A situation like a disguise, a purchase or financial transaction in self-service can remain stable and normal for a very long time. So long, that is, until an element repeatedly appears that takes reality to a new level. This is exactly what happens with paradigm shifts. Precisely because we as humans are wired to keep adding confirming evidence to whatever situation we know to be true, we wish for serious change or transformation to be accompanied by magic. When something changes radically, when things behave differently all of a sudden, and we ask what happened, we need a soothing element.

This process is currently playing out in the field of AI. That is why I would like to explain the Father Christmas element of AI today. Basically, with the recent quantum leap in the functionality of AI, nothing has happened, but something has emerged, a new element. As we all know, data is the brain power for AI algorithms. Deep learning and machine learning, but also millions of cheap data workers who moderate content and label training data, train the datasets to recognise all kinds of patterns, including human ones. To this end, the AI machinery breaks everything down into a set of properties:

A car is a set of properties.

A park is a set of properties.

A room is a set of properties.

A bicycle is a set of properties.

A person is a set of properties.

A traffic accident is a set of properties.

A cat is a set of properties.

For us humans, it is quite clear what a car is, namely a certain object in the world with which one can drive from A to B. To understand that something is in the world, you have to be an embodied being that encounters an object. And one must intuitively feel that there is such a space in which a world can appear by means of its objects. This is admittedly a very complex perspective. It sounds very complex and serious, but we do it all the time as if it were nothing. At the same time, what we take for granted is the highest form of (self-)consciousness.
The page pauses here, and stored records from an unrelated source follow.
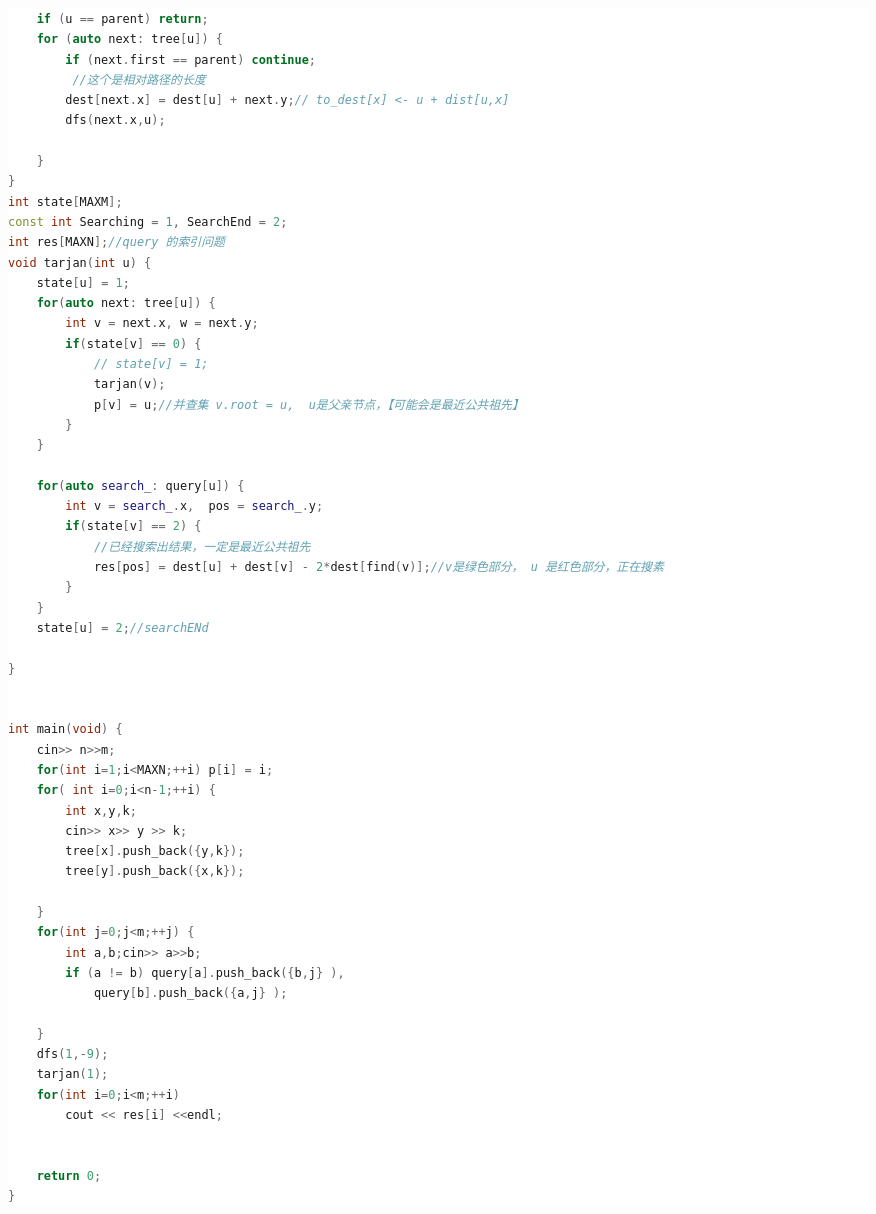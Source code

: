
 ```cpp
    if (u == parent) return;
    for (auto next: tree[u]) {
        if (next.first == parent) continue;
         //这个是相对路径的长度
        dest[next.x] = dest[u] + next.y;// to_dest[x] <- u + dist[u,x]
        dfs(next.x,u);
       
    }
}
int state[MAXM];
const int Searching = 1, SearchEnd = 2;
int res[MAXN];//query 的索引问题
void tarjan(int u) {
    state[u] = 1;
    for(auto next: tree[u]) {
        int v = next.x, w = next.y;
        if(state[v] == 0) {
            // state[v] = 1;
            tarjan(v);
            p[v] = u;//并查集 v.root = u,  u是父亲节点，【可能会是最近公共祖先】
        }
    }
    
    for(auto search_: query[u]) {
        int v = search_.x,  pos = search_.y;
        if(state[v] == 2) {
            //已经搜索出结果，一定是最近公共祖先
            res[pos] = dest[u] + dest[v] - 2*dest[find(v)];//v是绿色部分， u 是红色部分，正在搜素
        }
    }
    state[u] = 2;//searchENd
    
}


int main(void) {
    cin>> n>>m;
    for(int i=1;i<MAXN;++i) p[i] = i;
    for( int i=0;i<n-1;++i) {
        int x,y,k;
        cin>> x>> y >> k;
        tree[x].push_back({y,k});
        tree[y].push_back({x,k});
        
    }
    for(int j=0;j<m;++j) {
        int a,b;cin>> a>>b;
        if (a != b) query[a].push_back({b,j} ),
            query[b].push_back({a,j} );
            
    }
    dfs(1,-9);
    tarjan(1);
    for(int i=0;i<m;++i)
        cout << res[i] <<endl;
    
    
    return 0;
}
```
But what does the car look like in a flat world where it has been broken down into a set of digital properties? Imagine there are three people in the car, a father and his two daughters. In the car, the father sits at the wheel while his two daughters sit in the back seat. The father is calm and composed, his hands firmly gripping the steering wheel as he carefully steers the car through the crowded streets. The two daughters, on the other hand, are full of energy and excitement, their heads turning from side to side as they take in the sights and sounds of the world outside the window. They chat happily about their day, their laughter echoing through the car as their father smiles and listens to their tales.

Let us now imagine that an AI is asked to group all properties with the quality “green”. In our case, these are the colour of the car, the green backpack on the back seat, the older daughter’s blouse, the younger one’s jacket, the father’s shoes and the keychain pendant dangling from the car key. Now let’s assume that this property is prioritised by the AI above all others. Then we have a situation in which the property “green” is suddenly more important than the property “alive”. And we need a spell to understand why an AI-controlled risk assessment ranks the property “alive” lower than “green” and unabashedly lets the car drive over an unsecured level crossing at the exact moment when the goods train fuelled with green hydrogen crosses it.

Today, we still refer to the Turing test in Chat GPT 4 to decide whether the AI has a certain level of language understanding. But in the meantime, we need a new test. Let’s call it the Blush Test: Can AI blush? Only then can we speak of a knowledge of a vulnerable self or a self that shrinks from hurting others. For without shame there are no human things. To blush or not to blush, that is the Father Christmas moment of AI. And p.s. The paragraph about the family in the car was written by Open AI, but that’s actually irrelevant.

Confusing? Never mind. No AI understanding has fallen from the sky yet. Take your time with it. But take it. Because if you don’t, the AI will take it from you.